> **REQUIRED ACTION**: The records that follow are to be given again exactly. Do not carry over any image.

> **RECORDS TO PROCESS**:
%%

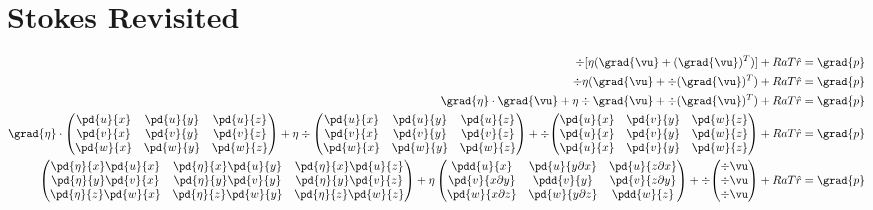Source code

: \chapter{Stokes Revisited}

\begin{align}
\div{[\eta(\grad{\vu} + (\grad{\vu})^T)]} + Ra T \hat{r} & = \grad{p} \label{eq:stokes_momentum_original} \\
\div{\eta(\grad{\vu}} + \div{(\grad{\vu})^T)} + Ra T \hat{r} & = \grad{p} \\
\grad{\eta} \cdot \grad{\vu} + \eta \div{\grad{\vu}} + \div{(\grad{\vu})^T)} + Ra T \hat{r} & = \grad{p} \\
\grad{\eta} \cdot \begin{pmatrix} \pd{u}{x} & \pd{u}{y} & \pd{u}{z} \\ \pd{v}{x} & \pd{v}{y} & \pd{v}{z} \\ \pd{w}{x} & \pd{w}{y} & \pd{w}{z} \end{pmatrix} + \eta \div{\begin{pmatrix} \pd{u}{x} & \pd{u}{y} & \pd{u}{z} \\ \pd{v}{x} & \pd{v}{y} & \pd{v}{z} \\ \pd{w}{x} & \pd{w}{y} & \pd{w}{z} \end{pmatrix}} + \div{\begin{pmatrix} \pd{u}{x} & \pd{v}{y} & \pd{w}{z} \\ \pd{u}{x} & \pd{v}{y} & \pd{w}{z} \\ \pd{u}{x} & \pd{v}{y} & \pd{w}{z} \end{pmatrix}} + Ra T \hat{r} & = \grad{p} \\
\begin{pmatrix} \pd{\eta}{x} \pd{u}{x} & \pd{\eta}{x} \pd{u}{y} & \pd{\eta}{x} \pd{u}{z} \\ \pd{\eta}{y} \pd{v}{x} & \pd{\eta}{y} \pd{v}{y} & \pd{\eta}{y} \pd{v}{z} \\ \pd{\eta}{z} \pd{w}{x} & \pd{\eta}{z} \pd{w}{y} & \pd{\eta}{z} \pd{w}{z} \end{pmatrix} + \eta \begin{pmatrix} \pdd{u}{x} & \pd{u}{y \partial x} & \pd{u}{z \partial x} \\ \pd{v}{x \partial y} & \pdd{v}{y} & \pd{v}{z \partial y} \\ \pd{w}{x \partial z} & \pd{w}{y \partial z} & \pdd{w}{z} \end{pmatrix} + \div{\begin{pmatrix} \div{\vu} \\ \div{\vu} \\ \div{\vu} \end{pmatrix}} + Ra T \hat{r} & = \grad{p} \\

\end{align}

%%

> **OUTPUT OF THE TASK**:
Source code

: \chapter{Stokes Revisited}

\begin{align}
\div{[\eta(\grad{\vu} + (\grad{\vu})^T)]} + Ra T \hat{r} & = \grad{p} \label{eq:stokes_momentum_original} \\
\div{\eta(\grad{\vu}} + \div{(\grad{\vu})^T)} + Ra T \hat{r} & = \grad{p} \\
\grad{\eta} \cdot \grad{\vu} + \eta \div{\grad{\vu}} + \div{(\grad{\vu})^T)} + Ra T \hat{r} & = \grad{p} \\
\grad{\eta} \cdot \begin{pmatrix} \pd{u}{x} & \pd{u}{y} & \pd{u}{z} \\ \pd{v}{x} & \pd{v}{y} & \pd{v}{z} \\ \pd{w}{x} & \pd{w}{y} & \pd{w}{z} \end{pmatrix} + \eta \div{\begin{pmatrix} \pd{u}{x} & \pd{u}{y} & \pd{u}{z} \\ \pd{v}{x} & \pd{v}{y} & \pd{v}{z} \\ \pd{w}{x} & \pd{w}{y} & \pd{w}{z} \end{pmatrix}} + \div{\begin{pmatrix} \pd{u}{x} & \pd{v}{y} & \pd{w}{z} \\ \pd{u}{x} & \pd{v}{y} & \pd{w}{z} \\ \pd{u}{x} & \pd{v}{y} & \pd{w}{z} \end{pmatrix}} + Ra T \hat{r} & = \grad{p} \\
\begin{pmatrix} \pd{\eta}{x} \pd{u}{x} & \pd{\eta}{x} \pd{u}{y} & \pd{\eta}{x} \pd{u}{z} \\ \pd{\eta}{y} \pd{v}{x} & \pd{\eta}{y} \pd{v}{y} & \pd{\eta}{y} \pd{v}{z} \\ \pd{\eta}{z} \pd{w}{x} & \pd{\eta}{z} \pd{w}{y} & \pd{\eta}{z} \pd{w}{z} \end{pmatrix} + \eta \begin{pmatrix} \pdd{u}{x} & \pd{u}{y \partial x} & \pd{u}{z \partial x} \\ \pd{v}{x \partial y} & \pdd{v}{y} & \pd{v}{z \partial y} \\ \pd{w}{x \partial z} & \pd{w}{y \partial z} & \pdd{w}{z} \end{pmatrix} + \div{\begin{pmatrix} \div{\vu} \\ \div{\vu} \\ \div{\vu} \end{pmatrix}} + Ra T \hat{r} & = \grad{p} \\

\end{align}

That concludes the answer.